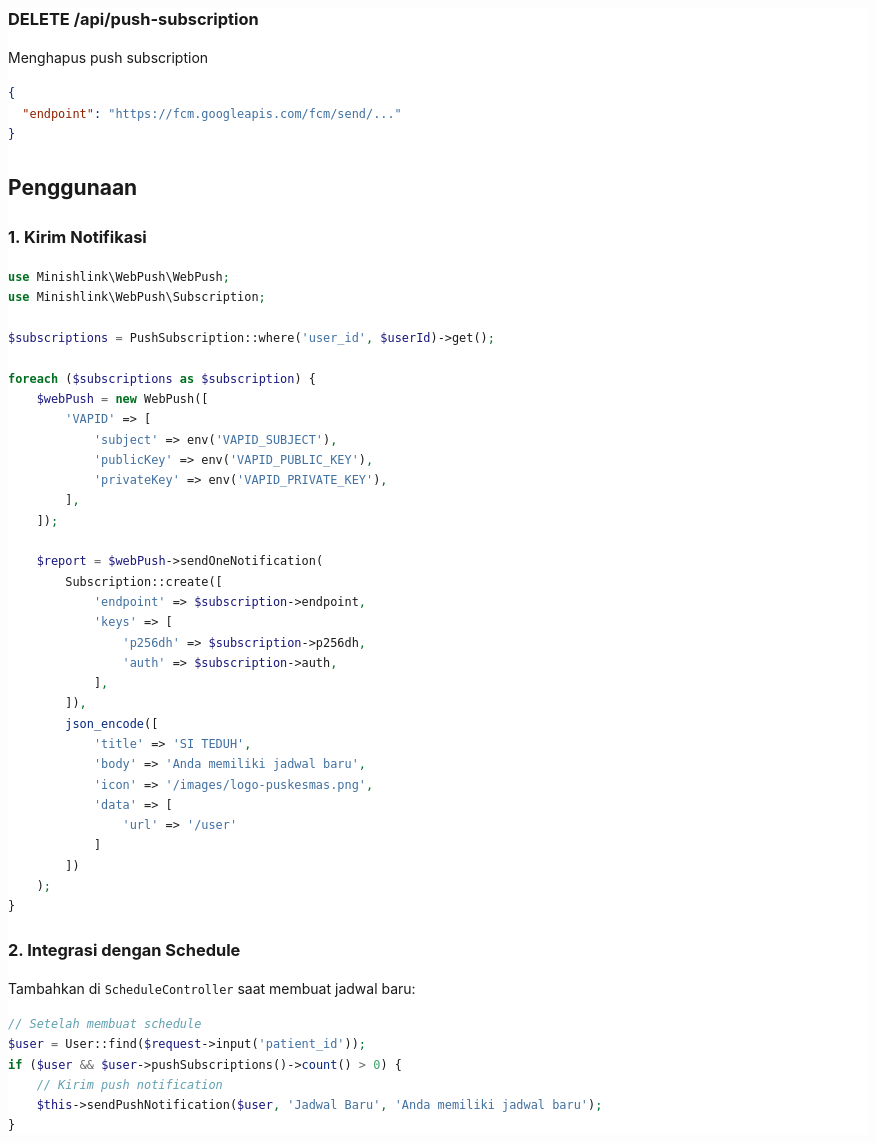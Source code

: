 ### DELETE /api/push-subscription
Menghapus push subscription
```json
{
  "endpoint": "https://fcm.googleapis.com/fcm/send/..."
}
```

## Penggunaan

### 1. Kirim Notifikasi
```php
use Minishlink\WebPush\WebPush;
use Minishlink\WebPush\Subscription;

$subscriptions = PushSubscription::where('user_id', $userId)->get();

foreach ($subscriptions as $subscription) {
    $webPush = new WebPush([
        'VAPID' => [
            'subject' => env('VAPID_SUBJECT'),
            'publicKey' => env('VAPID_PUBLIC_KEY'),
            'privateKey' => env('VAPID_PRIVATE_KEY'),
        ],
    ]);

    $report = $webPush->sendOneNotification(
        Subscription::create([
            'endpoint' => $subscription->endpoint,
            'keys' => [
                'p256dh' => $subscription->p256dh,
                'auth' => $subscription->auth,
            ],
        ]),
        json_encode([
            'title' => 'SI TEDUH',
            'body' => 'Anda memiliki jadwal baru',
            'icon' => '/images/logo-puskesmas.png',
            'data' => [
                'url' => '/user'
            ]
        ])
    );
}
```

### 2. Integrasi dengan Schedule
Tambahkan di `ScheduleController` saat membuat jadwal baru:
```php
// Setelah membuat schedule
$user = User::find($request->input('patient_id'));
if ($user && $user->pushSubscriptions()->count() > 0) {
    // Kirim push notification
    $this->sendPushNotification($user, 'Jadwal Baru', 'Anda memiliki jadwal baru');
}
```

(REQUIRED ACTION):
In transcribing the material above, reproduce each line exactly and include none of the pictures.

(EXERCISE OUTPUT):
Source code

: ### DELETE /api/push-subscription
Menghapus push subscription
```json
{
  "endpoint": "https://fcm.googleapis.com/fcm/send/..."
}
```

## Penggunaan

### 1. Kirim Notifikasi
```php
use Minishlink\WebPush\WebPush;
use Minishlink\WebPush\Subscription;

$subscriptions = PushSubscription::where('user_id', $userId)->get();

foreach ($subscriptions as $subscription) {
    $webPush = new WebPush([
        'VAPID' => [
            'subject' => env('VAPID_SUBJECT'),
            'publicKey' => env('VAPID_PUBLIC_KEY'),
            'privateKey' => env('VAPID_PRIVATE_KEY'),
        ],
    ]);

    $report = $webPush->sendOneNotification(
        Subscription::create([
            'endpoint' => $subscription->endpoint,
            'keys' => [
                'p256dh' => $subscription->p256dh,
                'auth' => $subscription->auth,
            ],
        ]),
        json_encode([
            'title' => 'SI TEDUH',
            'body' => 'Anda memiliki jadwal baru',
            'icon' => '/images/logo-puskesmas.png',
            'data' => [
                'url' => '/user'
            ]
        ])
    );
}
```

### 2. Integrasi dengan Schedule
Tambahkan di `ScheduleController` saat membuat jadwal baru:
```php
// Setelah membuat schedule
$user = User::find($request->input('patient_id'));
if ($user && $user->pushSubscriptions()->count() > 0) {
    // Kirim push notification
    $this->sendPushNotification($user, 'Jadwal Baru', 'Anda memiliki jadwal baru');
}
```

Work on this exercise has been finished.